**WHAT THE EXERCISE ASKS**
Would you return all of this data exactly, leaving nothing out?

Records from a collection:
>>

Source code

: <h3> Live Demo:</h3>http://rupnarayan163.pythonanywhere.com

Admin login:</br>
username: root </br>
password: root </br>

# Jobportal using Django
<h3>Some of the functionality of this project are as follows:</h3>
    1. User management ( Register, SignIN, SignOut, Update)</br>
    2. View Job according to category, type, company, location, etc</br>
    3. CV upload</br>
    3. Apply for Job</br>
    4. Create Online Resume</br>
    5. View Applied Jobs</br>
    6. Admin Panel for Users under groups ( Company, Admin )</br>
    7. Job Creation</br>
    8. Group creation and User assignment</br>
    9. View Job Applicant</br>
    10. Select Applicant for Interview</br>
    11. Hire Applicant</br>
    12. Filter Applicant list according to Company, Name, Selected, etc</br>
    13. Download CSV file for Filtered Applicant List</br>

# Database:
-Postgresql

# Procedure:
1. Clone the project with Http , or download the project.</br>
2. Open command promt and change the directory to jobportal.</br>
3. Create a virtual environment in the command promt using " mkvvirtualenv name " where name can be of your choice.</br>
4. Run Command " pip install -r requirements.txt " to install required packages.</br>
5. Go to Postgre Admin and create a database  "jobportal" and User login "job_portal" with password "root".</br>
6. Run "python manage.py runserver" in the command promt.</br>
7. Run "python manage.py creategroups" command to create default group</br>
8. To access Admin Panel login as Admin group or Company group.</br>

<<

**REPLY TO THE TASK**
Source code

: <h3> Live Demo:</h3>http://rupnarayan163.pythonanywhere.com

Admin login:</br>
username: root </br>
password: root </br>

# Jobportal using Django
<h3>Some of the functionality of this project are as follows:</h3>
    1. User management ( Register, SignIN, SignOut, Update)</br>
    2. View Job according to category, type, company, location, etc</br>
    3. CV upload</br>
    3. Apply for Job</br>
    4. Create Online Resume</br>
    5. View Applied Jobs</br>
    6. Admin Panel for Users under groups ( Company, Admin )</br>
    7. Job Creation</br>
    8. Group creation and User assignment</br>
    9. View Job Applicant</br>
    10. Select Applicant for Interview</br>
    11. Hire Applicant</br>
    12. Filter Applicant list according to Company, Name, Selected, etc</br>
    13. Download CSV file for Filtered Applicant List</br>

# Database:
-Postgresql

# Procedure:
1. Clone the project with Http , or download the project.</br>
2. Open command promt and change the directory to jobportal.</br>
3. Create a virtual environment in the command promt using " mkvvirtualenv name " where name can be of your choice.</br>
4. Run Command " pip install -r requirements.txt " to install required packages.</br>
5. Go to Postgre Admin and create a database  "jobportal" and User login "job_portal" with password "root".</br>
6. Run "python manage.py runserver" in the command promt.</br>
7. Run "python manage.py creategroups" command to create default group</br>
8. To access Admin Panel login as Admin group or Company group.</br>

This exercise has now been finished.